*Problem to work on*.
Tally the lines of the entries in which the string "partisans" occurs, and say only how many.

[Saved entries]
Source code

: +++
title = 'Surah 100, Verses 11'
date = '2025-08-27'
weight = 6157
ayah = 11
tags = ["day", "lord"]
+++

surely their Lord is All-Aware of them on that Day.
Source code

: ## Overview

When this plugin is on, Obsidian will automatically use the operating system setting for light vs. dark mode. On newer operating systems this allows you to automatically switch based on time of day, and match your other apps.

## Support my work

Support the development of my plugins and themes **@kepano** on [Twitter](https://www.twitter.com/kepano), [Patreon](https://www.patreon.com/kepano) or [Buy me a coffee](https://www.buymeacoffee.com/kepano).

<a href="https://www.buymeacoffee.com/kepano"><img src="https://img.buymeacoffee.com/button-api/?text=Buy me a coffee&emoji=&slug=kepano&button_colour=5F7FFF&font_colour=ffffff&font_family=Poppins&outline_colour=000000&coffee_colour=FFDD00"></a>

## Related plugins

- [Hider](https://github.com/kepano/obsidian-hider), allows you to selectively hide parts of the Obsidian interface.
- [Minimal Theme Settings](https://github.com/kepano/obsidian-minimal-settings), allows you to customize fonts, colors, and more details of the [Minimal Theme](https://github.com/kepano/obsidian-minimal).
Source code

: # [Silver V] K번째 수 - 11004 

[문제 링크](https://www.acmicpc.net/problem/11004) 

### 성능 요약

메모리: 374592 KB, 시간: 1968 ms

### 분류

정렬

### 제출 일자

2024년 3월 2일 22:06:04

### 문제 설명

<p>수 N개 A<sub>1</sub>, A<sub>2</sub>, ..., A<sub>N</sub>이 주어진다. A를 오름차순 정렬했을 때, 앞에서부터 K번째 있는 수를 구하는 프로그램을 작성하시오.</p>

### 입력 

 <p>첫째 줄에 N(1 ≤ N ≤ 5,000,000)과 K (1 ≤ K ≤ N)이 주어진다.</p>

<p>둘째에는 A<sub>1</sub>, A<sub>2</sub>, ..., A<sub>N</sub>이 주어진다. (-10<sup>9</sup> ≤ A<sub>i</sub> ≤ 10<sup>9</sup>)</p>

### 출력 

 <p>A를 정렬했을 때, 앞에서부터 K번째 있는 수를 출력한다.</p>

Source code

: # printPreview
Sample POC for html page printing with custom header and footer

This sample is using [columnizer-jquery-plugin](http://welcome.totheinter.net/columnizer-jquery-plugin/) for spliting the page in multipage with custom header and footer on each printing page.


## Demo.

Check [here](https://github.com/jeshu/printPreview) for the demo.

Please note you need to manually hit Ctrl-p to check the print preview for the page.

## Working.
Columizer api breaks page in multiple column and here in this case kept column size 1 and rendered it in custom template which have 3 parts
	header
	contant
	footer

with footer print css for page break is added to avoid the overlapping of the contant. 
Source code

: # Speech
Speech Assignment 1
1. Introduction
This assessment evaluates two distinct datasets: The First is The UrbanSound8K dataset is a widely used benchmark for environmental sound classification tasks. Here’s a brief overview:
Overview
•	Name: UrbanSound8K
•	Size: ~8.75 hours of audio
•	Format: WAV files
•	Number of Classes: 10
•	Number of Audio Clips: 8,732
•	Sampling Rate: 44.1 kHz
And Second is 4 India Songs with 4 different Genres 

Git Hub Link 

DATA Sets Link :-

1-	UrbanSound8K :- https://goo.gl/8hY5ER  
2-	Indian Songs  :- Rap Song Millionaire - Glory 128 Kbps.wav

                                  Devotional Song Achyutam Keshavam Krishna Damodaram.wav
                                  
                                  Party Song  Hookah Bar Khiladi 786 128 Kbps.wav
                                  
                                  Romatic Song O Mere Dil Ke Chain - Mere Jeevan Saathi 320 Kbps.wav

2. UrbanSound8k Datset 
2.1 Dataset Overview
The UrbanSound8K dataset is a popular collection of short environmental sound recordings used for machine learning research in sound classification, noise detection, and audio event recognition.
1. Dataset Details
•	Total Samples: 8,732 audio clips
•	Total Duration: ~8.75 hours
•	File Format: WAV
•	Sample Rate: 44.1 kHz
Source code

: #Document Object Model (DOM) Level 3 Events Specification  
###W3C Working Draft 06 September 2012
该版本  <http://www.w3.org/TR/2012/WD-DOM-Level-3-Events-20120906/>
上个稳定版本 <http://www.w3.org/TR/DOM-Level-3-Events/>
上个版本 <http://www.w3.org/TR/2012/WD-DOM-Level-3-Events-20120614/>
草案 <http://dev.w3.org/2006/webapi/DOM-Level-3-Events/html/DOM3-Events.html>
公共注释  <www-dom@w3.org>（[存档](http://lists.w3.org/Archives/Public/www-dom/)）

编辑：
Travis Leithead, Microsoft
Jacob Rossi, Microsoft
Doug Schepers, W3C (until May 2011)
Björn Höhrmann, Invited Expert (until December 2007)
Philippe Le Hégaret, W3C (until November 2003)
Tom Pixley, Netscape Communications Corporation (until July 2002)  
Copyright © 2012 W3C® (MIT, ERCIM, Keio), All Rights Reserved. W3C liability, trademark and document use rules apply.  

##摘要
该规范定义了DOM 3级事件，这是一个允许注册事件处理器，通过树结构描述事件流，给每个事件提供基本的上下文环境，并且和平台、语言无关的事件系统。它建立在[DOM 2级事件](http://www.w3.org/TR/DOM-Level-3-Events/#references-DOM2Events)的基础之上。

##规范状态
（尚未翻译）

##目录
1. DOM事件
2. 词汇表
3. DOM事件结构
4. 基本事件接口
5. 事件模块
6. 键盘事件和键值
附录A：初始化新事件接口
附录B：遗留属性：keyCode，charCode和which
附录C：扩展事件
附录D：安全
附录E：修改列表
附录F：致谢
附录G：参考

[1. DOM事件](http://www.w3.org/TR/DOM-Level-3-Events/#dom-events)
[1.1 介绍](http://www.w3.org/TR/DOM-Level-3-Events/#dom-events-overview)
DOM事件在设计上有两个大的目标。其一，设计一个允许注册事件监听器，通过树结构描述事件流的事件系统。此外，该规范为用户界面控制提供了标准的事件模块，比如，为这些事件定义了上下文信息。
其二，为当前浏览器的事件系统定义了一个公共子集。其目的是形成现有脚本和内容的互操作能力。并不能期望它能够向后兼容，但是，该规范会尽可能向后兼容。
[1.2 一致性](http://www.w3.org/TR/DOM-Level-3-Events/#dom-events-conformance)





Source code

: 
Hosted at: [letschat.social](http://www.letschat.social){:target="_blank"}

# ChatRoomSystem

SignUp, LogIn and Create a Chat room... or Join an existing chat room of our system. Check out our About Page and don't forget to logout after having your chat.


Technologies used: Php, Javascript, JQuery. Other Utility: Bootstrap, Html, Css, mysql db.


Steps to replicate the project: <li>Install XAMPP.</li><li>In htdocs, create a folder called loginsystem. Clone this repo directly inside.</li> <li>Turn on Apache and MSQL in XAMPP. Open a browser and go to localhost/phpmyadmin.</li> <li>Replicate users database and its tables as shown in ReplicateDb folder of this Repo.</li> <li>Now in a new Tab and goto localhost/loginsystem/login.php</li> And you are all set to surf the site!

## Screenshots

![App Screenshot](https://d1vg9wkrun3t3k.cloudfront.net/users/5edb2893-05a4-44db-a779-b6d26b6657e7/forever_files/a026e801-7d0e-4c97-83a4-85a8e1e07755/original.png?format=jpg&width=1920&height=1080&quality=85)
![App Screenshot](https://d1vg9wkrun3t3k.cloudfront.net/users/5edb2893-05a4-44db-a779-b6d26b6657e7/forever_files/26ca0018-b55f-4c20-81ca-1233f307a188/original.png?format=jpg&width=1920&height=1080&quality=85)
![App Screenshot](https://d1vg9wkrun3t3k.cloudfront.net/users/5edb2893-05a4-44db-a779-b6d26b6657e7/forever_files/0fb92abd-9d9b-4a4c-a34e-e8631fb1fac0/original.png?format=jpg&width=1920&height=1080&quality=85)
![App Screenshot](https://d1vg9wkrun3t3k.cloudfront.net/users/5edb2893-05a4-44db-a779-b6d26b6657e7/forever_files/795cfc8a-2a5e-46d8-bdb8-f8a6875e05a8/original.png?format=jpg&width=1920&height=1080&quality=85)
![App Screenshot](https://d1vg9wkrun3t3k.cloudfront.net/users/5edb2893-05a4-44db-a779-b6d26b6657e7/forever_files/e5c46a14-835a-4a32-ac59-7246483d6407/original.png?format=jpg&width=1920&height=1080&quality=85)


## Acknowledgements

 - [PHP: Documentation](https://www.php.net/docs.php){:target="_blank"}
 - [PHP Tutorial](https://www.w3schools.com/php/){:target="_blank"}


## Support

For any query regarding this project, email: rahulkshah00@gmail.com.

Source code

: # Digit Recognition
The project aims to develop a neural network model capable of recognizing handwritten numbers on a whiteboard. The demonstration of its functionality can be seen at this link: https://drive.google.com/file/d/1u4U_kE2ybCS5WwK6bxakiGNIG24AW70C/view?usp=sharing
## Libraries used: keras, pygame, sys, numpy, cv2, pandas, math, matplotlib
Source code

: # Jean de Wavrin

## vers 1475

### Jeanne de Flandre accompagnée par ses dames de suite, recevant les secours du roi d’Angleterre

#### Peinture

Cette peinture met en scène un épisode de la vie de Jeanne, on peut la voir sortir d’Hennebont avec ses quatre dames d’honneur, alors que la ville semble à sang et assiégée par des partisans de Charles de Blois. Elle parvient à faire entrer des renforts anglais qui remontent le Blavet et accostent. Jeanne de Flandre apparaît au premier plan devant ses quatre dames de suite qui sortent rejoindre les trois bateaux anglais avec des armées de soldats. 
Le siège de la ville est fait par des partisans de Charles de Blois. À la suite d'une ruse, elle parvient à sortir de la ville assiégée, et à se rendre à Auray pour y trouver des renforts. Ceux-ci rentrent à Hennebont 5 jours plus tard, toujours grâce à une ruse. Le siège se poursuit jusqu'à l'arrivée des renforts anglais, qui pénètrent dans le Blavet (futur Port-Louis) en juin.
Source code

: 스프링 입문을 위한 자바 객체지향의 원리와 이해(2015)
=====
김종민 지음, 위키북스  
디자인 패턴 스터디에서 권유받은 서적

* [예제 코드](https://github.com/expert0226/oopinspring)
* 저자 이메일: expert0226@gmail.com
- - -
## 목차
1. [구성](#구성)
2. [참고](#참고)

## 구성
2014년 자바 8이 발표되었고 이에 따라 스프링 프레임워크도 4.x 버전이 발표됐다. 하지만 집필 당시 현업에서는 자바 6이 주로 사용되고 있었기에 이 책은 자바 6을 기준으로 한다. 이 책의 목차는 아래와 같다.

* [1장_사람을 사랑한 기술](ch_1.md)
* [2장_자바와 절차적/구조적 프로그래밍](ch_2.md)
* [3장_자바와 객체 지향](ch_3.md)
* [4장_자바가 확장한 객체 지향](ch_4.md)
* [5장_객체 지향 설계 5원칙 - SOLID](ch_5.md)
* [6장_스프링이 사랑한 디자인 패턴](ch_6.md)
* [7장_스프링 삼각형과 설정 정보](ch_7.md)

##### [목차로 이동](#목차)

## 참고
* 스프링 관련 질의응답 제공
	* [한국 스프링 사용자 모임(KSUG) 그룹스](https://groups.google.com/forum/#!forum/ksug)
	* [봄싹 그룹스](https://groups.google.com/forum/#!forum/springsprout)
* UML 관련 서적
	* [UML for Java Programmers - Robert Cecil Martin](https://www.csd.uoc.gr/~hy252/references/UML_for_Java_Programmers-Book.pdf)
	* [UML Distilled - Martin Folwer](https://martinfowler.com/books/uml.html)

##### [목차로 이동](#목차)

*Result of the exercise*.
2